Para verificar esse dispositivo escorregadio, pendular, de um pensamento que é incessantemente remetido do princípio de unidade ao espetáculo da diversidade, consideraremos um exemplo particular: o da origem das artes e das técnicas. Nesse caso preciso, a regra da unidade deve aparentemente estabelecer sua autoridade soberana. Na verdade, evidencia-se que essa unidade, embora postulada desde o início, é insensivelmente minada pelo jogo das diferenças e das analogias. A proeminência hierárquica é contestada pela proliferação rizomática,[17] sub-reptícia e horizontal.

MITOLOGIAS DOS INVENTORES

Na dedicatória a Sir Henry Sidney que abre The new found world, tradução inglesa de Singularitez de la France Antarctique publicada em 1568, Thomas Hacket evoca a figura tutelar dos grandes inventores, esses heróis civilizadores que em épocas diversas teriam aberto os olhos de uma humanidade cega e tateando nas trevas. Esse tópos dos “inventores das coisas dotadas de ser” tende a justificar a apropriação, pelos conquistadores, de um mundo cujos primeiros ocupantes ainda precisam aprender tudo a respeito das técnicas e da civilidade.[18]

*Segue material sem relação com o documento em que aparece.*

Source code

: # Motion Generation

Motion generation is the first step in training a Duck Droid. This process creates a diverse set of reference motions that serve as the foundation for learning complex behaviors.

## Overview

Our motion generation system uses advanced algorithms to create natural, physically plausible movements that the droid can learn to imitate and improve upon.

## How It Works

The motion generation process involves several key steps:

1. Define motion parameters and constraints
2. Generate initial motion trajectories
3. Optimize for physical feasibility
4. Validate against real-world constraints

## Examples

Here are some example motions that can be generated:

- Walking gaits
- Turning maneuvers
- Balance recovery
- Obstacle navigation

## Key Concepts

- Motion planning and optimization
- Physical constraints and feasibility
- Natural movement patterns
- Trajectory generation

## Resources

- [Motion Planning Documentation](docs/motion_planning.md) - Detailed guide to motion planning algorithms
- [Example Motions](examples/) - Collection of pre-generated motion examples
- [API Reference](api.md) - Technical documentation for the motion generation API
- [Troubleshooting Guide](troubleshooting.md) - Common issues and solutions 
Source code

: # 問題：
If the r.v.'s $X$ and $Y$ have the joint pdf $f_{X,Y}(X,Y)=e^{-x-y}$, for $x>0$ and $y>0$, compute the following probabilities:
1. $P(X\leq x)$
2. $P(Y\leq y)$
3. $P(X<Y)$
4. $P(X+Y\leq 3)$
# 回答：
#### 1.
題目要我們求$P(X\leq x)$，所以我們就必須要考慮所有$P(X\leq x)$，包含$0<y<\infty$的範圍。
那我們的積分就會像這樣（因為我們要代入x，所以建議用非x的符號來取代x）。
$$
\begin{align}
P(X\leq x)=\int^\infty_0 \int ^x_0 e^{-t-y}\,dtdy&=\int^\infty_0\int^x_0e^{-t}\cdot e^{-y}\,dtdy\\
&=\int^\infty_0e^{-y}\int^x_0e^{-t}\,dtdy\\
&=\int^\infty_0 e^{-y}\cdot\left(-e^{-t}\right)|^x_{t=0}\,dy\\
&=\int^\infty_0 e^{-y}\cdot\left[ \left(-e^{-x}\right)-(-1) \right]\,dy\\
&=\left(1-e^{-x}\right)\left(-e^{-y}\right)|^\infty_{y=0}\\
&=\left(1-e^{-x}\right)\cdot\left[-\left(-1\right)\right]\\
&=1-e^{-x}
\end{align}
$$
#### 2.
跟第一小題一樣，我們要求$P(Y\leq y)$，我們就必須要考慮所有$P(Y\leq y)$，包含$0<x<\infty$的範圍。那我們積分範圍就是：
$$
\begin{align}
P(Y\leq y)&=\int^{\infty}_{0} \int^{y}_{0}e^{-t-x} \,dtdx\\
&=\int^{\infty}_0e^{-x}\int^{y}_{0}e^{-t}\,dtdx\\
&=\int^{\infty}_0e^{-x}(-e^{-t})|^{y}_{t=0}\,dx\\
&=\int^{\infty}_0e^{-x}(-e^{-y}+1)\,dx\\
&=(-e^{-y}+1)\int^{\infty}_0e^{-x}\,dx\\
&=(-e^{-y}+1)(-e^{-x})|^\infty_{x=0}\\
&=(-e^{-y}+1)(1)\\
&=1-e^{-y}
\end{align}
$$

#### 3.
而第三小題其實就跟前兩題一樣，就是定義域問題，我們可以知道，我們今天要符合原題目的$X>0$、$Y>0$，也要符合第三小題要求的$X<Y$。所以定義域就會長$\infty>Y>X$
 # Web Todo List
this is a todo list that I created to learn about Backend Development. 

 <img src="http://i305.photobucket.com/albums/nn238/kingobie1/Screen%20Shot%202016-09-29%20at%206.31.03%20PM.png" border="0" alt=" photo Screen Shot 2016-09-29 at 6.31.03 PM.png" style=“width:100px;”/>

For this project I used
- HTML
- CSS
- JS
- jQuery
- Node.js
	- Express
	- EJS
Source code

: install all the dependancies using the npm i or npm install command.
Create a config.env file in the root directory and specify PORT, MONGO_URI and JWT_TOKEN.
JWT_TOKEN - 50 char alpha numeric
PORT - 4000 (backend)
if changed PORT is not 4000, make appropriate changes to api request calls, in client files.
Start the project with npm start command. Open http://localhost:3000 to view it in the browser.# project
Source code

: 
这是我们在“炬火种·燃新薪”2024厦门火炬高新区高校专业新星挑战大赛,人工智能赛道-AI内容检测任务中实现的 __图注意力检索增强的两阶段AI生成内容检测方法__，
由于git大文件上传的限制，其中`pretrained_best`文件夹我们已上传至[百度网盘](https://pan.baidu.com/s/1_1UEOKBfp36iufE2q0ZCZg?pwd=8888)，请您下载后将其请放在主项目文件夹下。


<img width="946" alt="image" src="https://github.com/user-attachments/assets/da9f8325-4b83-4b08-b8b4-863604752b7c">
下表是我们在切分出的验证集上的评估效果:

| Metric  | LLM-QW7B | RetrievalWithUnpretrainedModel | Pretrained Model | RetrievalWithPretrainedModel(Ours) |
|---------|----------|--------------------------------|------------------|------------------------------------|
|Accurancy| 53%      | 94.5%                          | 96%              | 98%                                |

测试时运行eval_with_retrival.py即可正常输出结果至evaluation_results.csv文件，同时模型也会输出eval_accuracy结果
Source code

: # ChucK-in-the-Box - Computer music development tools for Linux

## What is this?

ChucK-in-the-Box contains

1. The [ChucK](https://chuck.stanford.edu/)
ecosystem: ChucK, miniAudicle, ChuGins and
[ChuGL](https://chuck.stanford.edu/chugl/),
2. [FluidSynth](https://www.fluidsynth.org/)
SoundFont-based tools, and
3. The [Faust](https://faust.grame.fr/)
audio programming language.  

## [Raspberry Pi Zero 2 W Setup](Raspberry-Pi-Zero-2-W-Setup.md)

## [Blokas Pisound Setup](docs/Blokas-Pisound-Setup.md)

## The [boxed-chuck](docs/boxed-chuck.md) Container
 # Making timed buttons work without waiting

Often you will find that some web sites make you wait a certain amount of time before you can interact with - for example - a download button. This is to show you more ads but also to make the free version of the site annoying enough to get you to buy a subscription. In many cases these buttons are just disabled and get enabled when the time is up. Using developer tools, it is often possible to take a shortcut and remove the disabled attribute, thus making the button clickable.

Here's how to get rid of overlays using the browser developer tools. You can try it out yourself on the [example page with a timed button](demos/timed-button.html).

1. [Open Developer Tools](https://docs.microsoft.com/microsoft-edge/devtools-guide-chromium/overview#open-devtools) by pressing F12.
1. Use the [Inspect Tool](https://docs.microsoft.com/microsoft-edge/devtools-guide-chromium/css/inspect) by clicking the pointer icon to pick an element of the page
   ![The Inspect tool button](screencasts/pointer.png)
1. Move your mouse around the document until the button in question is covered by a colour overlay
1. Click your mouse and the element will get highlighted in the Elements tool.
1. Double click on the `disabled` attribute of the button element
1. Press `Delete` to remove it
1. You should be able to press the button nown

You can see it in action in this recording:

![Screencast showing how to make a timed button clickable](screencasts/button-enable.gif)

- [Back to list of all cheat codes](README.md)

Hacket retoma o estabelecimento progressivo do calendário – desde os antigos egípcios até Júlio César, passando por Numa e Rômulo -, a imposição das leis civis no Egito por Ísis, o ensinamento da agricultura aos sicilianos por Ceres, os inícios da navegação sob a ação de Minos, de Netuno ou de seu pai, Saturno, ou ainda do rei Erecteu, todos monarcas pagãos, aos quais convém preferir Noé, o patriarca da Bíblia. Eis o resumo fiel de um livrinho que teve um sucesso extraordinário ao longo de todo o século XVI, o Livre des inventeurs ou, em latim, De inventoribus rerum. Seu autor, Polidoro Virgílio, humanista de Urbino instalado na Inglaterra, é, de resto, mencionado por Hacket ao tratar do calendário.

A lista das invenções mais notáveis e de seus ilustres autores desemboca em um elogio do empreendimento moderno da navegação e no convite expresso à implantação de colônias além-mar. Deplorando as delícias de Cápua em que se comprazem seus contemporâneos, “almoste abhorring to heare the name of travell or payne”, Thomas Hacket exorta-os a seguir o exemplo de Alexandre, segundo Plutarco um fervoroso leitor de Homero e das façanhas de Aquiles. Apresentando ao público inglês o livro de “Andrewe Thevit”, esse honorável viajante,[19] Hacket oferece-lhe ao mesmo tempo a oportunidade de executar essa alta empresa.

Ao resumir Polidoro Virgílio no início de uma descrição baseada na mesma filosofia das origens, Hacket mostra uma aguda compreensão da aposta ideológica do livro de Thevet. O que ele percebe, de Polidoro Virgílio a este último, não é a filiação direta, bastante clara, mas uma comunidade de preocupações, uma conduta análoga que recorre à comparação das tradições culturais de diversos povos para tentar extrair um modelo geral e assentar sobre este a superioridade da Europa cristã.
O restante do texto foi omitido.